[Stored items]
◆ ◆ ◆ ◆ ◆ ◆ ◆
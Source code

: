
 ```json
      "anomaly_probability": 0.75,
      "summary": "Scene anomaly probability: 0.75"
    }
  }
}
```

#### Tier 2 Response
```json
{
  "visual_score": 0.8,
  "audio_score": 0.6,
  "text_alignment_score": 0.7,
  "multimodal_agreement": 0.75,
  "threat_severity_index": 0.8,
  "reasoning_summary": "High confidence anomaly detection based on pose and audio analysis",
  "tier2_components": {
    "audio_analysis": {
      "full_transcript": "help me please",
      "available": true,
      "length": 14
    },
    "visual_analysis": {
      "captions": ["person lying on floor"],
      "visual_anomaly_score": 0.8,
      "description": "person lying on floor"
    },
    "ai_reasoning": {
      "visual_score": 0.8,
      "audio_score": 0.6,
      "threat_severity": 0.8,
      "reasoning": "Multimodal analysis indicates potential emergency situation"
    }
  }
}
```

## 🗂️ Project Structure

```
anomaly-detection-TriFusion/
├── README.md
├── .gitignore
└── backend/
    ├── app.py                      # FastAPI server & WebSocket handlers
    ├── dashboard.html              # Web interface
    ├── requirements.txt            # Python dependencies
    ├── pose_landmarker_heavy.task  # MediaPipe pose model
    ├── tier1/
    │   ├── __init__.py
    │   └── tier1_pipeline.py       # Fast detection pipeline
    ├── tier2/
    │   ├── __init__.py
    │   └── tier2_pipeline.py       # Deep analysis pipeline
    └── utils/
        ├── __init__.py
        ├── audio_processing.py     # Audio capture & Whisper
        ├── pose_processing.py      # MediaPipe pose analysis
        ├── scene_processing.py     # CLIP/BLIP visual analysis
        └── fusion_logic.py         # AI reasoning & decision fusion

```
◆ ◆ ◆ ◆ ◆ ◆ ◆
- _What this task involves_: What lines hold the string "pipeline"? Pick them out of the data.

- _Solution_:
    │   └── tier1_pipeline.py       # Fast detection pipeline
    │   └── tier2_pipeline.py       # Deep analysis pipeline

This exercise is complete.